The American MARPAT is a 4 color pattern based on olive greens and browns. The camouflage pattern was officially designated Marine Corps Combat Utility Uniform Pattern, and the introduction of the new Marine Corps Combat Utility Uniform (MCCUU) commenced in 2002.
This 4 color pattern is the currently used for the Marines' desert uniform. The uniform design is identical to the Woodland MARPAT uniform.
This 4 color pattern was designed by the Marines for an urban uniform. This design has never gone into full production runs.
In 2004 the U.S. Army began to trial the new Army Combat Uniform (ACU) with a new digital pattern called ACUPAT, also known as Universal Camouflage Pattern (UCP) and officially designated as ARPAT. Based on the Marines' MARPAT, ACUPAT is composed of three colors: sage-green (woodland), grey (urban environments) and sand-brown (desert). Black was omitted since it is not a color commonly found in nature. Nonetheless, it is a color that creates depth, and in nature, shadows are often perceived as black. The military feels there is no one camouflage that is fool-proof in every situation, but ACUPAT does a very good job.
During development, it was speculated that with this pattern, soldiers would need half as many uniforms, thereby saving government spending. The problem of course, is that the uniforms will still wear out at the same rate as the old one and end up costing the government the same amount. The ACU has some radical design changes compared to the BDU, such as canted pockets, hook & loop fastener closures (in-place of buttons), wrinkle-free material, and a Nehru collar. The ACU became standard issue for all deployed troops in 2005.
MultiCam is a modern multi-environment camouflage pattern developed by Crye Associates in conjunction with U.S. Army Soldier Systems Center (also known as U.S Army Natick labs). The pattern was on the race to replace the 3-color desert and Woodland patterns, but originally lost to the Universal Camouflage Pattern in 2004, seen in the Army Combat Uniform. However, it was commissioned in 2010 and will be replacing the UCP pattern over time for use by US Army Units serving in Afganistan. According to the Armys test results, MultiCam was the only camo pattern to rank first in all three categories of the Armys photosimulation evaluation.
MultiCam has background colors of a brown to light-tan gradient and lime green blending in between, the main part consist of green to yellowish green gradient and finally dark brown and light pinkish blotches spread throughout the pattern. This allows for the overall appearance to change from greenish to brownish in different areas of the fabric, while having smaller blotches to break up the bigger background areas. MultiCam hides volume and form by tricking the human eyes perception of color. MultiCam allows the object it covers to blend into the back ground with the camo pattern.
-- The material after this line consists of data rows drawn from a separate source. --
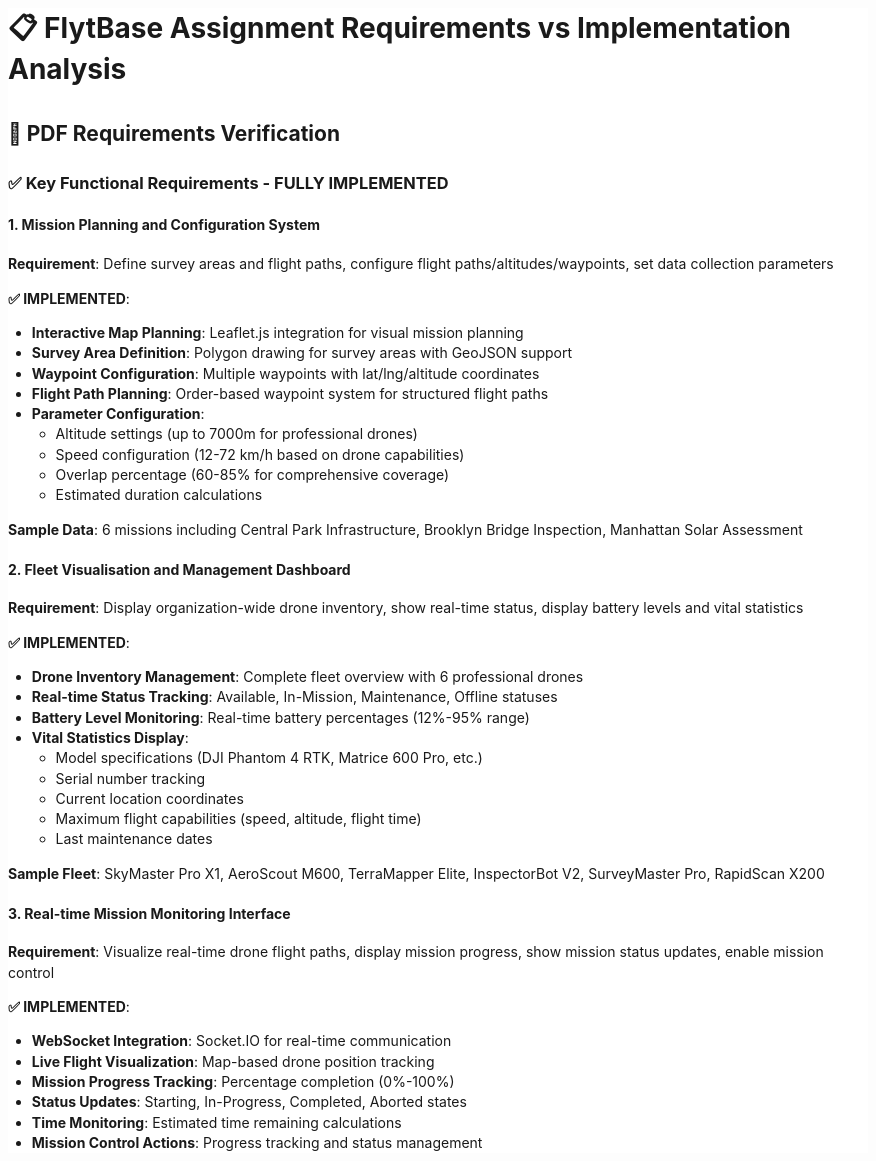 # 📋 FlytBase Assignment Requirements vs Implementation Analysis

## 🎯 **PDF Requirements Verification**

### ✅ **Key Functional Requirements - FULLY IMPLEMENTED**

#### 1. **Mission Planning and Configuration System**
**Requirement**: Define survey areas and flight paths, configure flight paths/altitudes/waypoints, set data collection parameters

**✅ IMPLEMENTED**:
- **Interactive Map Planning**: Leaflet.js integration for visual mission planning
- **Survey Area Definition**: Polygon drawing for survey areas with GeoJSON support
- **Waypoint Configuration**: Multiple waypoints with lat/lng/altitude coordinates
- **Flight Path Planning**: Order-based waypoint system for structured flight paths
- **Parameter Configuration**: 
  - Altitude settings (up to 7000m for professional drones)
  - Speed configuration (12-72 km/h based on drone capabilities)
  - Overlap percentage (60-85% for comprehensive coverage)
  - Estimated duration calculations

**Sample Data**: 6 missions including Central Park Infrastructure, Brooklyn Bridge Inspection, Manhattan Solar Assessment

#### 2. **Fleet Visualisation and Management Dashboard**
**Requirement**: Display organization-wide drone inventory, show real-time status, display battery levels and vital statistics

**✅ IMPLEMENTED**:
- **Drone Inventory Management**: Complete fleet overview with 6 professional drones
- **Real-time Status Tracking**: Available, In-Mission, Maintenance, Offline statuses
- **Battery Level Monitoring**: Real-time battery percentages (12%-95% range)
- **Vital Statistics Display**:
  - Model specifications (DJI Phantom 4 RTK, Matrice 600 Pro, etc.)
  - Serial number tracking
  - Current location coordinates
  - Maximum flight capabilities (speed, altitude, flight time)
  - Last maintenance dates

**Sample Fleet**: SkyMaster Pro X1, AeroScout M600, TerraMapper Elite, InspectorBot V2, SurveyMaster Pro, RapidScan X200

#### 3. **Real-time Mission Monitoring Interface**
**Requirement**: Visualize real-time drone flight paths, display mission progress, show mission status updates, enable mission control

**✅ IMPLEMENTED**:
- **WebSocket Integration**: Socket.IO for real-time communication
- **Live Flight Visualization**: Map-based drone position tracking
- **Mission Progress Tracking**: Percentage completion (0%-100%)
- **Status Updates**: Starting, In-Progress, Completed, Aborted states
- **Time Monitoring**: Estimated time remaining calculations
- **Mission Control Actions**: Progress tracking and status management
Widely used by hunters, this natural pattern works extremely well for one specific environment. Real Tree is made specifically for the North American environment. It has found its way onto many things other than uniforms, such as rifles, vehicles, casual wear, and even women's sleepwear (perfect for the wife of a redneck).
Widely used by hunters, this natural pattern works extremely well for one specific environment. Mossy Oak is also made specifically for the North American environment. It has found its way onto many things other than uniforms, such as rifles, vehicles, casual wear, and even women's sleepwear (perfect for the wife of a redneck).